Aujourd’hui, après de laborieuses expériences qui ont permis
– au mieux - de sauvegarder la structure, nous assistons à un regain (pour
reprendre le titre d’un film de Marcel Pagnol, diffusé justement dans le cadre
des ciné-clubs) d’activités et un dynamisme venant d’en haut principalement.
Car à la base, la pratique des ciné-clubs est ramenée le plus souvent à
l’organisation de rencontres épisodiques voire se contentant d’une
manifestation cinématographique annuelle drainant quelques stars locales. Il
est révolu le temps du rituel dominical de la séance hebdomadaire qui
réunissait les adhérents, ponctuels, attentifs et désireux de découvrir le
monde (et rêver de le changer) à travers son cinéma. D’où une conséquence
majeure qui caractérise le paysage cinématographique, le repli de la culture
cinéphilique, aucune structure n’étant venu combler le vide laissé par les
ciné-clubs. C’est le déficit que tente de combler le bureau de la FNCCM en
multipliant les rencontres thématique et surtout en annonçant son intention de
faire de son université d’été son activité phare, son emblème.
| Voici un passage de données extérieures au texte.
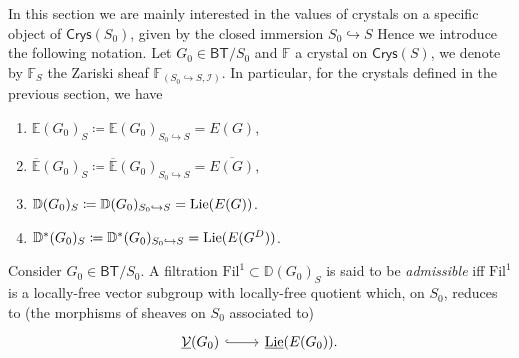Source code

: \begin{ntt}[]\label{CrystalAssociatedZarSheafS}
	In this section we are mainly interested in the values of
	crystals on a specific object of $\mathsf{Crys}(S_0)$, given
	by the closed immersion $S_0 \hookrightarrow S$
	Hence we introduce the following notation.
	Let $G_0 \in \mathsf{BT}/S_0$ and $\mathbb{F}$ a crystal on $\mathsf{Crys}(S)$,
	we denote by $\mathbb{F}_S$ the Zariski sheaf
	$\mathbb{F}_{\left(S_0 \hookrightarrow S, \mathcal{I}\right)}$.
	In particular, for the crystals defined in the previous section, we have
\begin{enumerate}
	\item $\mathbb{E}(G_0)_S \coloneqq \mathbb{E}(G_0)_{S_0 \hookrightarrow S} = E(G)$,
	\item $\overline{\mathbb{E}}(G_0)_S \coloneqq \overline{\mathbb{E}}(G_0)_{S_0 \hookrightarrow S} = 
		\overline{E(G)}$,
	\item $\mathbb{D}(G_0)_S \coloneqq \mathbb{D}(G_0)_{S_0 \hookrightarrow S} = 
		\operatorname{Lie}(E(G))$.
	\item $\mathbb{D}^*(G_0)_S \coloneqq \mathbb{D}^*(G_0)_{S_0 \hookrightarrow S} = 
		\operatorname{Lie}(E(G^D))$.
\end{enumerate}
\end{ntt}


\begin{defn}
	Consider $G_0 \in \mathsf{BT}/S_0$.
	A filtration $\mathrm{Fil}^1 \subset \mathbb{D}(G_0)_S$ is said to be
	\emph{admissible} iff $\mathrm{Fil}^1$ is a locally-free vector subgroup
	with locally-free quotient which, on $S_0$, reduces to
	(the morphisms of sheaves on $S_0$ associated to)
	\begin{equation*}
	\begin{tikzcd}[row sep = 0ex
		,/tikz/column 1/.append style={anchor=base east}
		,/tikz/column 2/.append style={anchor=base west}]
		\underline{\mathcal{V}}(G_0) \arrow[r, "", hookrightarrow] &
		\underline{\lie}(E(G_0))
	.\end{tikzcd}
	\end{equation*} 
\end{defn}


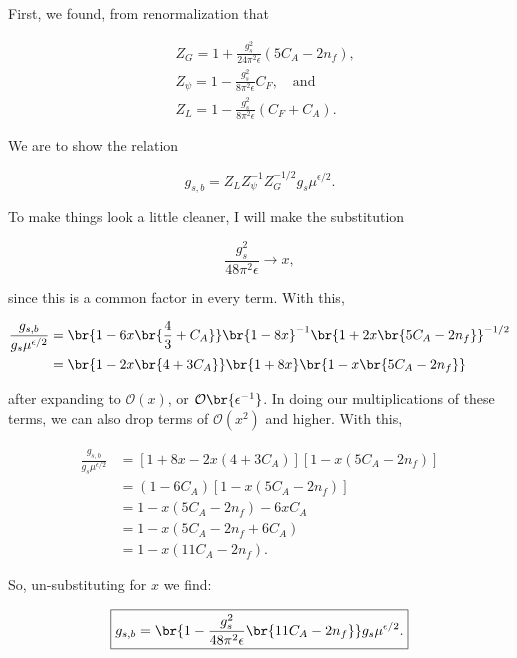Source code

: \section{}

First, we found, from renormalization that

\begin{align}
  &Z_G = 1 + \frac{g_s^2}{24\pi^2\epsilon}(5C_A - 2n_f), \\
  &Z_\psi = 1 - \frac{g_s^2}{8\pi^2\epsilon}C_F, \quad\text{and} \\
  &Z_L = 1 - \frac{g_s^2}{8\pi^2\epsilon}(C_F + C_A).
\end{align}

We are to show the relation

\begin{equation}
  g_{s,b} = Z_L Z_\psi^{-1} Z_G^{-1/2} g_s \mu^{\epsilon/2}.
\end{equation}

To make things look a little cleaner, I will make the substitution

\begin{equation}
  \frac{g_s^2}{48\pi^2\epsilon} \rightarrow x,
\end{equation}

since this is a common factor in every term. With this,

\begin{align}
  \frac{g_{s,b}}{g_s \mu^{\epsilon/2}} &= \br{1 - 6x\br{\frac{4}{3} + C_A}}\br{1 - 8x}^{-1}\br{1 + 2x\br{5C_A - 2n_f}}^{-1/2} \\
  &= \br{1 - 2x\br{4 + 3C_A}}\br{1 + 8x}\br{1 - x\br{5C_A - 2n_f}}
\end{align}

after expanding to $\mathcal{O}(x)$, or $\mathcal{O}\br{\epsilon^{-1}}$. In doing our multiplications of these terms, we can also drop terms of $\mathcal{O}(x^2)$ and higher. With this,

\begin{align}
  \frac{g_{s,b}}{g_s \mu^{\epsilon/2}} &= [1 + 8x - 2x(4 + 3C_A)][1 - x(5C_A - 2n_f)] \\
          &= (1 - 6C_A)[1 - x(5C_A - 2n_f)] \\
          &= 1 - x(5C_A - 2n_f) - 6xC_A \\
          &= 1 - x(5C_A - 2n_f + 6C_A) \\
          &= 1 - x(11C_A - 2n_f).
\end{align}

So, un-substituting for $x$ we find:

\begin{equation}
  \boxed{g_{s,b} = \br{1 - \frac{g_s^2}{48\pi^2\epsilon}\br{11C_A - 2n_f}}g_s \mu^{\epsilon/2}.}
\end{equation}

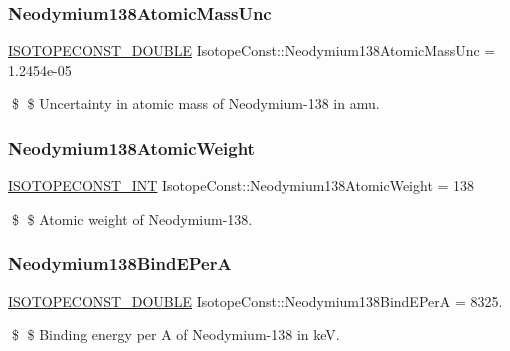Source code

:\subsubsection{\texorpdfstring{Neodymium138\+Atomic\+Mass\+Unc}{Neodymium138AtomicMassUnc}}
{\footnotesize\ttfamily \mbox{\hyperlink{group___isotope_const-_macros_ga8f45a7272ce02c0b4c65c44636ed719a}{I\+S\+O\+T\+O\+P\+E\+C\+O\+N\+S\+T\+\_\+\+D\+O\+U\+B\+LE}} Isotope\+Const\+::\+Neodymium138\+Atomic\+Mass\+Unc = 1.\+2454e-\/05}

\$ \$ Uncertainty in atomic mass of Neodymium-\/138 in amu. \mbox{\label{group___isotope_const-_neodymium-_nd138_ga9a1e5721dac0eb503fa955b8e1f1f4f3}} 
\subsubsection{\texorpdfstring{Neodymium138\+Atomic\+Weight}{Neodymium138AtomicWeight}}
{\footnotesize\ttfamily \mbox{\hyperlink{group___isotope_const-_macros_ga5f18360b3e99483a35c32d789e62621c}{I\+S\+O\+T\+O\+P\+E\+C\+O\+N\+S\+T\+\_\+\+I\+NT}} Isotope\+Const\+::\+Neodymium138\+Atomic\+Weight = 138}

\$ \$ Atomic weight of Neodymium-\/138. \mbox{\label{group___isotope_const-_neodymium-_nd138_ga5a2c9959d772ce1b356ebd9158945201}} 
\subsubsection{\texorpdfstring{Neodymium138\+Bind\+E\+PerA}{Neodymium138BindEPerA}}
{\footnotesize\ttfamily \mbox{\hyperlink{group___isotope_const-_macros_ga8f45a7272ce02c0b4c65c44636ed719a}{I\+S\+O\+T\+O\+P\+E\+C\+O\+N\+S\+T\+\_\+\+D\+O\+U\+B\+LE}} Isotope\+Const\+::\+Neodymium138\+Bind\+E\+PerA = 8325.}

\$ \$ Binding energy per A of Neodymium-\/138 in keV. \mbox{\label{group___isotope_const-_neodymium-_nd138_ga558e52135f2eec256a53b4ef5c838b9f}} 

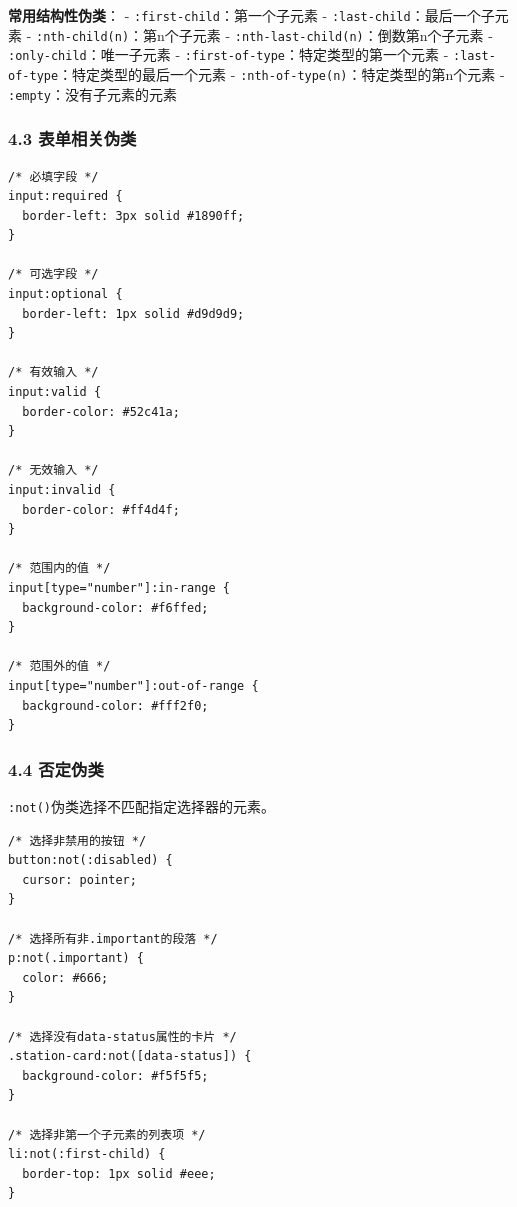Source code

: \textbf{常用结构性伪类}： -
\passthrough{\lstinline!:first-child!}：第一个子元素 -
\passthrough{\lstinline!:last-child!}：最后一个子元素 -
\passthrough{\lstinline!:nth-child(n)!}：第n个子元素 -
\passthrough{\lstinline!:nth-last-child(n)!}：倒数第n个子元素 -
\passthrough{\lstinline!:only-child!}：唯一子元素 -
\passthrough{\lstinline!:first-of-type!}：特定类型的第一个元素 -
\passthrough{\lstinline!:last-of-type!}：特定类型的最后一个元素 -
\passthrough{\lstinline!:nth-of-type(n)!}：特定类型的第n个元素 -
\passthrough{\lstinline!:empty!}：没有子元素的元素

\subsubsection{4.3
表单相关伪类}\label{ux8868ux5355ux76f8ux5173ux4f2aux7c7b}

\begin{lstlisting}
/* 必填字段 */
input:required {
  border-left: 3px solid #1890ff;
}

/* 可选字段 */
input:optional {
  border-left: 1px solid #d9d9d9;
}

/* 有效输入 */
input:valid {
  border-color: #52c41a;
}

/* 无效输入 */
input:invalid {
  border-color: #ff4d4f;
}

/* 范围内的值 */
input[type="number"]:in-range {
  background-color: #f6ffed;
}

/* 范围外的值 */
input[type="number"]:out-of-range {
  background-color: #fff2f0;
}
\end{lstlisting}

\subsubsection{4.4 否定伪类}\label{ux5426ux5b9aux4f2aux7c7b}

\passthrough{\lstinline!:not()!}伪类选择不匹配指定选择器的元素。

\begin{lstlisting}
/* 选择非禁用的按钮 */
button:not(:disabled) {
  cursor: pointer;
}

/* 选择所有非.important的段落 */
p:not(.important) {
  color: #666;
}

/* 选择没有data-status属性的卡片 */
.station-card:not([data-status]) {
  background-color: #f5f5f5;
}

/* 选择非第一个子元素的列表项 */
li:not(:first-child) {
  border-top: 1px solid #eee;
}
\end{lstlisting}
La sixième édition a connu un succès certain malgré les aléas
traditionnels de la logistique. C’est la première tache à laquelle il faut
s’astreindre désormais : assurer des conditions de projection optimales pour
les films programmés; l’éducation du regard inscrite dans les gênes d’un
ciné-club passe par là ! C’est la condition sine qua none de la réussite
d’une rencontre de cinéphiles. En outre, il nous semble que la programmation
générale souffre d’une surcharge thématique…cela donne l’impression d’une
véritable boulimie ; comme pour rattraper le temps perdu. L’organisation d’un concours
de courts métrages au sein de l’université crée une ambiance de compétition
incompatible avec l’esprit d’une université d’été. Pourquoi ne pas consacrer au
concours Reggab du court métrage, une plage propre dans le calendrier et
préserver le caractère strictement cinéphile de l’université d’été. Cela aura
des répercussions sur l’économie générale du programme : le master class et
la table ronde avaient pâti du manque de temps. Lançons un débat à ce
propos !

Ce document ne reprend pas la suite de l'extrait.